[[ Data provided open ]]
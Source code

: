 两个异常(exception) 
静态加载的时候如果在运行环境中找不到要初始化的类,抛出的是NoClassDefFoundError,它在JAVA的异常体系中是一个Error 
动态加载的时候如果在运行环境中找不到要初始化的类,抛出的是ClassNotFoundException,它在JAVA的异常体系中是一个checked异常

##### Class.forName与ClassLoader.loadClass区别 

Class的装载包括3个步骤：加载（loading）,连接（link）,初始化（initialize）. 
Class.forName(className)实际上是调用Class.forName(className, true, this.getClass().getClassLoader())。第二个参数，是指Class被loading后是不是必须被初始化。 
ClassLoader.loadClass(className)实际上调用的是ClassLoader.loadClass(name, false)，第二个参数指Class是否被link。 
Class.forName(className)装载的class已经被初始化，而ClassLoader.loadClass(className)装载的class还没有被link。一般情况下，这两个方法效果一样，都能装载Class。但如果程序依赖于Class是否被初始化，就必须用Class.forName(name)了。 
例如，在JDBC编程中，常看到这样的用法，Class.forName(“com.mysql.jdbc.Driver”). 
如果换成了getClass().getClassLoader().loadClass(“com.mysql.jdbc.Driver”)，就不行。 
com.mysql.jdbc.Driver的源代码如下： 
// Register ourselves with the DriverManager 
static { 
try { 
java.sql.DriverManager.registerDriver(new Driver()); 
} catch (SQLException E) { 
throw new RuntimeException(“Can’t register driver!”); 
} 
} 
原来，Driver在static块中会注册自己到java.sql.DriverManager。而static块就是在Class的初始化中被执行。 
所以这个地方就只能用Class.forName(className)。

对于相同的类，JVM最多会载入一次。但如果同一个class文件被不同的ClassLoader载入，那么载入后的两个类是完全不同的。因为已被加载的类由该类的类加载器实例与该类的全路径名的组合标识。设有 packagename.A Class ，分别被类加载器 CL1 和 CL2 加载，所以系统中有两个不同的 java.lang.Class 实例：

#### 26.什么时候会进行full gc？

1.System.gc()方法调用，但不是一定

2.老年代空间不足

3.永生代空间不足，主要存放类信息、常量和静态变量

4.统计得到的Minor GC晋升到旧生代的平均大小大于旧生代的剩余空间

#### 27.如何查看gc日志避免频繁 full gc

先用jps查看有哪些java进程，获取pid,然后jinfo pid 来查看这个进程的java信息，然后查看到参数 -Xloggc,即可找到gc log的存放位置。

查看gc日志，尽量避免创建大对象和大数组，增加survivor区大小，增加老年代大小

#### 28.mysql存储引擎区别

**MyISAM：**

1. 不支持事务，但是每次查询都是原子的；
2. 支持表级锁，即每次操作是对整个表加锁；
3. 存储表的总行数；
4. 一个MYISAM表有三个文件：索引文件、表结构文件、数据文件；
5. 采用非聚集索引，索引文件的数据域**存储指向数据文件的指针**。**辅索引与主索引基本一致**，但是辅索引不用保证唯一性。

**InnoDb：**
[[ Data provided closed ]]
§ **Assigned task**
Every record is to be retyped exactly as given.

§ **Result for this exercise**
Source code

: 两个异常(exception) 
静态加载的时候如果在运行环境中找不到要初始化的类,抛出的是NoClassDefFoundError,它在JAVA的异常体系中是一个Error 
动态加载的时候如果在运行环境中找不到要初始化的类,抛出的是ClassNotFoundException,它在JAVA的异常体系中是一个checked异常

##### Class.forName与ClassLoader.loadClass区别 

Class的装载包括3个步骤：加载（loading）,连接（link）,初始化（initialize）. 
Class.forName(className)实际上是调用Class.forName(className, true, this.getClass().getClassLoader())。第二个参数，是指Class被loading后是不是必须被初始化。 
ClassLoader.loadClass(className)实际上调用的是ClassLoader.loadClass(name, false)，第二个参数指Class是否被link。 
Class.forName(className)装载的class已经被初始化，而ClassLoader.loadClass(className)装载的class还没有被link。一般情况下，这两个方法效果一样，都能装载Class。但如果程序依赖于Class是否被初始化，就必须用Class.forName(name)了。 
例如，在JDBC编程中，常看到这样的用法，Class.forName(“com.mysql.jdbc.Driver”). 
如果换成了getClass().getClassLoader().loadClass(“com.mysql.jdbc.Driver”)，就不行。 
com.mysql.jdbc.Driver的源代码如下： 
// Register ourselves with the DriverManager 
static { 
try { 
java.sql.DriverManager.registerDriver(new Driver()); 
} catch (SQLException E) { 
throw new RuntimeException(“Can’t register driver!”); 
} 
} 
原来，Driver在static块中会注册自己到java.sql.DriverManager。而static块就是在Class的初始化中被执行。 
所以这个地方就只能用Class.forName(className)。

对于相同的类，JVM最多会载入一次。但如果同一个class文件被不同的ClassLoader载入，那么载入后的两个类是完全不同的。因为已被加载的类由该类的类加载器实例与该类的全路径名的组合标识。设有 packagename.A Class ，分别被类加载器 CL1 和 CL2 加载，所以系统中有两个不同的 java.lang.Class 实例：

#### 26.什么时候会进行full gc？

1.System.gc()方法调用，但不是一定

2.老年代空间不足

3.永生代空间不足，主要存放类信息、常量和静态变量

4.统计得到的Minor GC晋升到旧生代的平均大小大于旧生代的剩余空间

#### 27.如何查看gc日志避免频繁 full gc

先用jps查看有哪些java进程，获取pid,然后jinfo pid 来查看这个进程的java信息，然后查看到参数 -Xloggc,即可找到gc log的存放位置。

查看gc日志，尽量避免创建大对象和大数组，增加survivor区大小，增加老年代大小

#### 28.mysql存储引擎区别

**MyISAM：**

1. 不支持事务，但是每次查询都是原子的；
2. 支持表级锁，即每次操作是对整个表加锁；
3. 存储表的总行数；
4. 一个MYISAM表有三个文件：索引文件、表结构文件、数据文件；
5. 采用非聚集索引，索引文件的数据域**存储指向数据文件的指针**。**辅索引与主索引基本一致**，但是辅索引不用保证唯一性。

**InnoDb：**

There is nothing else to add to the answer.